#HTE
While I was reading through some of my older essays the other day, I came across a piece called Privacy vs. User Experience, published in 2014. In the essay, I argued that Apple’s then-nascent philosophical stance on the supremacy of user privacy was going to slow down its product development while competitors fully embraced deep data mining techniques to build better user experiences.
It is, I believe, one of the dumbest, most wrong things I have ever published.
The essay’s structure isn’t actually that bad. It has a strong thesis, it is written decently well, and it ends with a bang. The whole thing seems relatively innocuous, whether or not you agree with the premise. What makes Privacy vs. User Experience so dangerous as an essay is that the thesis is undeniably correct in the abstract and yet completely wrong in practice. There is no valid counterargument to the abstract idea. The fact is that if a company had better data and analyzed it more completely, they could obviously produce better experiences for their users. I wrote:
The truth is that collecting information about people allows you to make significantly better products, and the more information you collect, the better products you can build.
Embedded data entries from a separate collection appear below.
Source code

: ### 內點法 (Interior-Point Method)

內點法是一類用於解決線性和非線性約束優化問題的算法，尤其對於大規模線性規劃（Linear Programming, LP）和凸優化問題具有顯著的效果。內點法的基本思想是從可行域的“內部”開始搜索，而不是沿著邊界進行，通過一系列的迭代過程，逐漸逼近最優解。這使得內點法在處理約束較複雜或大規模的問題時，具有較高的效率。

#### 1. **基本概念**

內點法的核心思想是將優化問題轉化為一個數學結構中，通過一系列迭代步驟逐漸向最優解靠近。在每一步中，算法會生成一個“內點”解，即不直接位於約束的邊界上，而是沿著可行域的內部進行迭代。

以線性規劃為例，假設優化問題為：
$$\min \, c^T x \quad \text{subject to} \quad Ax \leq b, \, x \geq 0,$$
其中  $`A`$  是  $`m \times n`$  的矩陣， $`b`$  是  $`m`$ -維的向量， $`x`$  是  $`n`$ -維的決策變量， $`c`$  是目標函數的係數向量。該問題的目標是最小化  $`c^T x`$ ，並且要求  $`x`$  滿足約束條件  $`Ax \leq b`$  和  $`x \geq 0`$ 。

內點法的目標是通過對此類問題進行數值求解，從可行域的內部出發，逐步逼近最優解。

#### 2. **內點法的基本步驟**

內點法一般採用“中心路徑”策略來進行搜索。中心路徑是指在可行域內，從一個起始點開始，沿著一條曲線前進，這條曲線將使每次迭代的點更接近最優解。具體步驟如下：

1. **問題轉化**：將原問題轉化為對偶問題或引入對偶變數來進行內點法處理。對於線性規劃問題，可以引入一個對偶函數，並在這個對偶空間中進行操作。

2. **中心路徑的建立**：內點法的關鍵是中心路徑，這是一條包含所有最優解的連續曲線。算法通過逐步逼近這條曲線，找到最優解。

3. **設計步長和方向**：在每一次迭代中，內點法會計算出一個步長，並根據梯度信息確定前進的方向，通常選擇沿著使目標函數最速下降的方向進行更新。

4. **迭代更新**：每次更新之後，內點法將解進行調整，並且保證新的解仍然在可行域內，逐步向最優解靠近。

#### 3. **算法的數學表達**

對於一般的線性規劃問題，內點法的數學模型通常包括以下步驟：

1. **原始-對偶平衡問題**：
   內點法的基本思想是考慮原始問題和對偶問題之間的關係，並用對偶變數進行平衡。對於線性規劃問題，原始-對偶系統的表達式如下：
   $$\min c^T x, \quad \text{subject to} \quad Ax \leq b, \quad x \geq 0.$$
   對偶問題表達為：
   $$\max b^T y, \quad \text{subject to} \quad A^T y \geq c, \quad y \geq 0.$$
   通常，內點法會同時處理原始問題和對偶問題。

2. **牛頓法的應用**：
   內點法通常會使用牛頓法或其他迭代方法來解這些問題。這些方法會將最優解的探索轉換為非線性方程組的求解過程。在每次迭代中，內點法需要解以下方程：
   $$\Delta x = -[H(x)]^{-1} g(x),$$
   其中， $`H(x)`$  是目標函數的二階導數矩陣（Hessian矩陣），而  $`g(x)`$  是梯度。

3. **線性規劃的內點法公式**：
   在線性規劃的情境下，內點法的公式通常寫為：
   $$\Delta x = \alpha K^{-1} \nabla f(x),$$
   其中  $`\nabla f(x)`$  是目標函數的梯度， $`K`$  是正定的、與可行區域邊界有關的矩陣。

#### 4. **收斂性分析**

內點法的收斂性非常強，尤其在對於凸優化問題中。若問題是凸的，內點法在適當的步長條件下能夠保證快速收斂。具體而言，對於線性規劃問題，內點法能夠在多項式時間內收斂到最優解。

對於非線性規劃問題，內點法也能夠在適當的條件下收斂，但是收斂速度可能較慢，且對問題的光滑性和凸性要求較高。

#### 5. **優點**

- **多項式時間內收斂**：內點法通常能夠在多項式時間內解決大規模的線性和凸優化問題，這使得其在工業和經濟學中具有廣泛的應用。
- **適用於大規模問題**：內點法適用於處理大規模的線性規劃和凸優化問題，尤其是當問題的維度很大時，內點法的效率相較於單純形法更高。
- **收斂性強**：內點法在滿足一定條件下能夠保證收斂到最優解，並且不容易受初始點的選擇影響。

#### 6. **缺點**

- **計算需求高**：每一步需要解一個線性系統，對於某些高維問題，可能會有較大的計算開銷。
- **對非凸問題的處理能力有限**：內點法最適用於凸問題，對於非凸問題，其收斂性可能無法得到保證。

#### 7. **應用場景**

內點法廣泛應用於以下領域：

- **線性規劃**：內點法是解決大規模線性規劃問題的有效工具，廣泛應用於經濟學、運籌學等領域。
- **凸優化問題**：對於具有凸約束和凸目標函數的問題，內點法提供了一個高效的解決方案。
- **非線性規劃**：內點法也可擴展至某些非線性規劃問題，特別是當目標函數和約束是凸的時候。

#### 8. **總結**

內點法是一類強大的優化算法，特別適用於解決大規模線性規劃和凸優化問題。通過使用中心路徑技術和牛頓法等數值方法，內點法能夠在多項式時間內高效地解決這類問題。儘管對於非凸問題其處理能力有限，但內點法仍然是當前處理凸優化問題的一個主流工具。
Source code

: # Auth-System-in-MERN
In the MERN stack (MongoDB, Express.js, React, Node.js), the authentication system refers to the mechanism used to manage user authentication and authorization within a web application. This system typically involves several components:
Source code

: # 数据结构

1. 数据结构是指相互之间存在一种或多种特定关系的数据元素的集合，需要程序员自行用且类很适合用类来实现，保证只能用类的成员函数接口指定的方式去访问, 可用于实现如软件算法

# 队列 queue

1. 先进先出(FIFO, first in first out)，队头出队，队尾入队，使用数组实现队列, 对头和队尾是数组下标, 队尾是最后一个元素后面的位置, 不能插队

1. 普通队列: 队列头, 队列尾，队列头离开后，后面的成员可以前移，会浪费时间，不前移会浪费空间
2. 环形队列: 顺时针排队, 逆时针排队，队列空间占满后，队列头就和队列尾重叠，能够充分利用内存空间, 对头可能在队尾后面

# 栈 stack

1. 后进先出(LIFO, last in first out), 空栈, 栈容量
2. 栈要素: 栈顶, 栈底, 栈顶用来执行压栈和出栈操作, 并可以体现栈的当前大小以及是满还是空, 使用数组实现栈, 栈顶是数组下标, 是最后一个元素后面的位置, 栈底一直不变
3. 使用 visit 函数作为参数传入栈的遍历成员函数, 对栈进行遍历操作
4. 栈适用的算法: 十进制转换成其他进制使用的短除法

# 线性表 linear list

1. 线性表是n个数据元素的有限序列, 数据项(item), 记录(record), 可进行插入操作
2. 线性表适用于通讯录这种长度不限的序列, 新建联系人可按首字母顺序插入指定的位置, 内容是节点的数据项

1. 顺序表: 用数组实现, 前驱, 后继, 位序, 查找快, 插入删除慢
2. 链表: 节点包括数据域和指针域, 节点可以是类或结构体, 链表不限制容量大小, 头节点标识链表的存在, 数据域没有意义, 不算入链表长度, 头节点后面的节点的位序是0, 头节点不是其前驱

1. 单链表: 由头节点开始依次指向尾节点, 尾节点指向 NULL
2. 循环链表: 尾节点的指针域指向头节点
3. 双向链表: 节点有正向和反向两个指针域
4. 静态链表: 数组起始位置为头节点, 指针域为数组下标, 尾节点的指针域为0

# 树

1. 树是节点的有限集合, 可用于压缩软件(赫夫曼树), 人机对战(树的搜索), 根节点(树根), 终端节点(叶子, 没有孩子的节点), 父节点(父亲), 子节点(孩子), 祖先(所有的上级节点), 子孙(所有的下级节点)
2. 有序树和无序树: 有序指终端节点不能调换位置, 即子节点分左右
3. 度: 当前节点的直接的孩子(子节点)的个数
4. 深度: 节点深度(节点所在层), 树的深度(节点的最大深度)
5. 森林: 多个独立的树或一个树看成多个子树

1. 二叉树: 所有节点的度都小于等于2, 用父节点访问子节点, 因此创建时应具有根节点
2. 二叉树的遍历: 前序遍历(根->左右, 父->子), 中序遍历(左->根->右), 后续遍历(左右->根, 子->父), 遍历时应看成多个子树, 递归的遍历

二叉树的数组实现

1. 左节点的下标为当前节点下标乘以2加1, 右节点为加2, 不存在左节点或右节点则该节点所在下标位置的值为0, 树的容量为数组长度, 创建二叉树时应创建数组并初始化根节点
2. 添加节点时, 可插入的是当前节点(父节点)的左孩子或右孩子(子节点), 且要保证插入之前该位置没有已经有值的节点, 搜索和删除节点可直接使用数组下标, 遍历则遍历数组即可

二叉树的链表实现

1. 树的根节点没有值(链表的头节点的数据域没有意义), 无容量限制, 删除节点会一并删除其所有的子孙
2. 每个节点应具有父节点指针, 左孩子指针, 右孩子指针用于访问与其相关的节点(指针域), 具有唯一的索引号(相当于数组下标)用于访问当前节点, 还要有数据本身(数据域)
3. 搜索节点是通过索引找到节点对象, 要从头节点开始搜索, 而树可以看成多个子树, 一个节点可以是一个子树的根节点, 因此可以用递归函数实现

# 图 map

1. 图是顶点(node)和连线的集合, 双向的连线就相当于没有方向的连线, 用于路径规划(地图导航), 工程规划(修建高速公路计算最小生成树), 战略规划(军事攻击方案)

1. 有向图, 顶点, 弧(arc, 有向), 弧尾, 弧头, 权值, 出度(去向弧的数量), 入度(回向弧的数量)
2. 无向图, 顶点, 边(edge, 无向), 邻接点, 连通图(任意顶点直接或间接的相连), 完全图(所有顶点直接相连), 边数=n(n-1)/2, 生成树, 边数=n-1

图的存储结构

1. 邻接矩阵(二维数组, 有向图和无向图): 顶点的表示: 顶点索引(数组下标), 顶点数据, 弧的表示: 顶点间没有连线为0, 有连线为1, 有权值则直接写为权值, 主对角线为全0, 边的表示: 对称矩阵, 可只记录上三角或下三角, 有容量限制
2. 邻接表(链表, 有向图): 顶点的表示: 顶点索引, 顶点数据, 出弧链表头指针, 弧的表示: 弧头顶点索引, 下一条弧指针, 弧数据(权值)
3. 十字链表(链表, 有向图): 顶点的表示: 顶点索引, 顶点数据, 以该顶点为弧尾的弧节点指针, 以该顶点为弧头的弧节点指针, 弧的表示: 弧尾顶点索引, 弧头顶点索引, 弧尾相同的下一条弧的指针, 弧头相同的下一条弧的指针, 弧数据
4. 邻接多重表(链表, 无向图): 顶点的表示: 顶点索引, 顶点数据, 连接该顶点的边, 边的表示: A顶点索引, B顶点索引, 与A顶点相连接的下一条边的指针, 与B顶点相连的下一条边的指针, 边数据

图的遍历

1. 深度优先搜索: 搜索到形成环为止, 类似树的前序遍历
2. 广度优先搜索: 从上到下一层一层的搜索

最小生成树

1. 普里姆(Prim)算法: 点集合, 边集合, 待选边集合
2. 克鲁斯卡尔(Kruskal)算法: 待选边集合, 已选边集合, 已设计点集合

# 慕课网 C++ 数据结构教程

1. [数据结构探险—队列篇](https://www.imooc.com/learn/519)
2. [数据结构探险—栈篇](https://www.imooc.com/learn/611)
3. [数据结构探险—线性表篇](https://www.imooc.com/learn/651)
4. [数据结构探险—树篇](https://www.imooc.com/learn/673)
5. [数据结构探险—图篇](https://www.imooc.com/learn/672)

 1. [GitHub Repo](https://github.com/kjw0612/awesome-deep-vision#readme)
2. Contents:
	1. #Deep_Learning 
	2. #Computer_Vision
Apple can barely sync iMessage across devices because it uses an encryption system that prevents it from being able to read the actual messages. Google knows where I am right now, where I need to be for my meeting in an hour, what the traffic is like, and whether I usually take public transportation, a taxi, or drive myself. Using that information, it can tell me exactly when to leave. This isn’t science fiction; it’s actually happening.
Ah yes, that was the dream. If it were a benevolent system, created and run in a vacuum – in the land of butterflies, lollipops, and pure intellectual theory – what I posited could have been correct. But we are not in that place, and I was wrong. In fact, as the theory described above has been put into actual practice, it has caused at least two things to happen:
A new enemy of mankind, called The Algorithm, has arisen. With all of the private information collected about you and your network, this black-box set of algorithms is able to decide what you will be exposed to via feeds of information on sites like Twitter and Facebook. I purposefully do not call these “social feeds” or “social sites”, because they are not. News Feed and Twitter’s Timeline are artificial intelligence-powered aggregators that watch behaviors within communities of people and then serve content to maximize engagement. There is nothing social about these services; they are built around observation, collection, and profiling in the pursuit of conditioning people to behave in certain ways. This system does not create a better user experience, and it certainly is not a good reason to sacrifice privacy.
I argued in my essay that Tim Cook had conflated privacy with security. He may have. But in the five years since 2014, the following fact has become absurdly clear to me: there is no difference between privacy and security. Security is an illusion, just like the lock on your front door. Advanced cryptography can prevent immediate threats, but in the long run, it is impossible to keep things private at scale. Humans can only build flawed software. There will always be bugs. And thus your “private” information is not now and will never be safe in the hands of a third party, no matter how competent. The only solution is to keep the information within only your control, and that is how Apple has attempted to architect its systems.
Thus: (1) The building of tools to aggregate private information in order to ostensibly improve user experience has in fact, at scale, caused strange and negative things to happen. Some of these things are threatening totally unrelated social constructs like democracy, addiction, and human decency. Even more insane is that the mechanisms of action driving the functionality behind these hyper-trained algorithms are not very well understood. Machine learning models are trained on huge amounts of data, and while you can input information (like a person’s private interests, likes, browsing history, etc) and then see clear output (a customized feed), you can’t really know exactly how or why the output was derived. All you can be confident of is that the output will perform according to some mysterious heuristic. And: (2) If, after Snowden, Experian, and countless other examples of leaks, you think security is going to protect your privacy, you are either ignorant or insane.
I ended Privacy vs. User Experience with this discussion about compromise:
As long as people understand the potential risks, the answer to the [question of whether to sacrifice a little privacy to improve user experience] is almost always, “Yes.” And with the emergence of artificial intelligence, the answer to that question will become increasingly more clear. The vast improvements in user experience far, far outweigh the potential security risks to private information.
Wrong. In fact, my initial thesis was so wrong that the exact opposite turned out to be true. AI made user experiences worse. Private data being made available to algorithms made them unpredictable, extreme, and potentially damaging to society.
As it turns out, a bit of mystery, even when dealing with advanced artificial intelligence, appears to be way more valuable for user experience than a full profile of the private information inside someone’s mind and life.
Humans are complex, private creatures. Without privacy, they become drones… to the countless algorithms ready to guide the way.